The Santa Fe woman recently received a presidential appointment to serve as a senior policy adviser to U.S. Secretary of Housing and Urban Development Marcia L. Fudge. Nava, 35, a graduate of Santa Fe Community College, is believed to be the first former DACA recipient to assume such a role at the federal level.

Nava, currently the executive director of Transform Education New Mexico, said she's thrilled by the honor — and the future, calling the appointment a seemingly out-of-the-blue opportunity that feels like a dream.

But she also said she can't look forward without thinking about the past and just how far she and her family have come. Born in Chihuahua, Nava and her family came to the U.S. when she was 8, living first in Albuquerque and later Santa Fe.

Like many of those covered in the DACA umbrella, Nava knows full well the tenuous uncertainty immigrants feel every day. Even now, headed to Washington and a naturalized U.S. citizen since 2021, she is reticent to identify her parents by name. But the history is there, rooted in sacrifice by the things they did — cleaning houses, working in the hot New Mexico sun — to build better lives for their three kids.

Nava said she fully understands the symbolism of her appointment, noting it comes with a responsibility.

"I hope to take their voices — and people like my parents — with me," she said in an interview Friday, referring to immigrant community here and throughout the country. "They never sit at those tables."

Nava spot in Washington's gleaming conference rooms was made possible in no small part by her own hard work. At 18, she received an internship at the Legislature, working for — this is not an elongated typo — former state Sen. Cynthia Nava, D-Las Cruces. With that foothold, she later became a policy analyst, eventually networking with some of the most influential and powerful political figures in New Mexico: U.S. Sen. Ben Ray Luján, Secretary of Interior Deb Haaland and former Cochiti Pueblo Gov. Regis Pecos, among others.

All helped her along the way, she said. And yet, she recalls with exacting detail those early years when, as someone who wasn't a U.S. citizen, she related more to the women cleaning the Roundhouse than the power brokers who ran it.

"They looked like my mom. They spoke like my mom," she said. "They did the jobs my mom did."

Nava said she did those jobs, too. When she wasn't dressed up and working in the Capitol, she was outfitted another way; helping her mother clean homes in Santa Fe.

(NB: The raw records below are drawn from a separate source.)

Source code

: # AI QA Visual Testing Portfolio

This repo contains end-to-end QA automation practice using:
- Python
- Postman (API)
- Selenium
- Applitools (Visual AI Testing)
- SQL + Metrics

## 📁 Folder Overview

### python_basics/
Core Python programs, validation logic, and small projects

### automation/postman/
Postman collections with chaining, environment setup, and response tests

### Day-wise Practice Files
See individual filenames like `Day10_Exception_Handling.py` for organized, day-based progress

Propelled by her history, her reality, Nava became a proponent for immigrant rights through her college days at Santa Fe Community College and the University of New Mexico. Most recently, she headed the Transform Education New Mexico organization, which advocates for change in the wake of the landmark Yazzie/Martinez lawsuit, which mandates massive alterations in the state's public school system, particularly for disabled and Native students and English-language learners.

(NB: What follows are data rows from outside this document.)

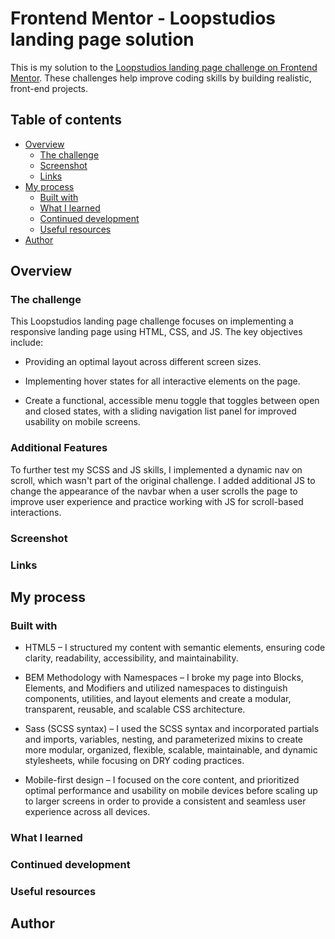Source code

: # Frontend Mentor - Loopstudios landing page solution

This is my solution to the [Loopstudios landing page challenge on Frontend Mentor](https://www.frontendmentor.io/challenges/loopstudios-landing-page-N88J5Onjw). These challenges help improve coding skills by building realistic, front-end projects.

## Table of contents

- [Overview](#overview)
  - [The challenge](#the-challenge)
  - [Screenshot](#screenshot)
  - [Links](#links)
- [My process](#my-process)
  - [Built with](#built-with)
  - [What I learned](#what-i-learned)
  - [Continued development](#continued-development)
  - [Useful resources](#useful-resources)
- [Author](#author)

## Overview

### The challenge

This Loopstudios landing page challenge focuses on implementing a responsive landing page using HTML, CSS, and JS. The key objectives include:

- Providing an optimal layout across different screen sizes.

- Implementing hover states for all interactive elements on the page.

- Create a functional, accessible menu toggle that toggles between open and closed states, with a sliding navigation list panel for improved usability on mobile screens.

### Additional Features

To further test my SCSS and JS skills, I implemented a dynamic nav on scroll, which wasn't part of the original challenge. I added additional JS to change the appearance of the navbar when a user scrolls the page to improve user experience and practice working with JS for scroll-based interactions.

### Screenshot

### Links

## My process

### Built with

- HTML5 – I structured my content with semantic elements, ensuring code clarity, readability, accessibility, and maintainability.

- BEM Methodology with Namespaces – I broke my page into Blocks, Elements, and Modifiers and utilized namespaces to distinguish components, utilities, and layout elements and create a modular, transparent, reusable, and scalable CSS architecture.

- Sass (SCSS syntax) – I used the SCSS syntax and incorporated partials and imports, variables, nesting, and parameterized mixins to create more modular, organized, flexible, scalable, maintainable, and dynamic stylesheets, while focusing on DRY coding practices.

- Mobile-first design – I focused on the core content, and prioritized optimal performance and usability on mobile devices before scaling up to larger screens in order to provide a consistent and seamless user experience across all devices.

### What I learned

### Continued development

### Useful resources

## Author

Nava said the decision to leave wasn't easy. But then, what is?

Less than a year ago, Nava said she underwent surgery for a brain tumor — a harrowing procedure that offered the potential for as many bad outcomes as good ones. "Painful in many ways," she said, describing the endless, terrible night before she went into the surgical suite. "I saw my life go before my eyes that night."

The surgery and recovery were successes, and life went on as she'd planned. Though her name had been put forward for a job in Washington by her supporters and she'd filled out the paperwork, she had no guarantee she'd ever be called.

And then it came.

"The gratitude," she said, with tears rising once again, "is just beyond."

Proponents of DACA have talked for years about what the policy means to the immigrant, about how they, too, are part of the nation's future. Nava is among them and proud to be so. And though she said the policy is imperfect, believing in the future is something that should be celebrated and appreciated.

She learned that from her giants.

"I still believe the American Dream exists," she said.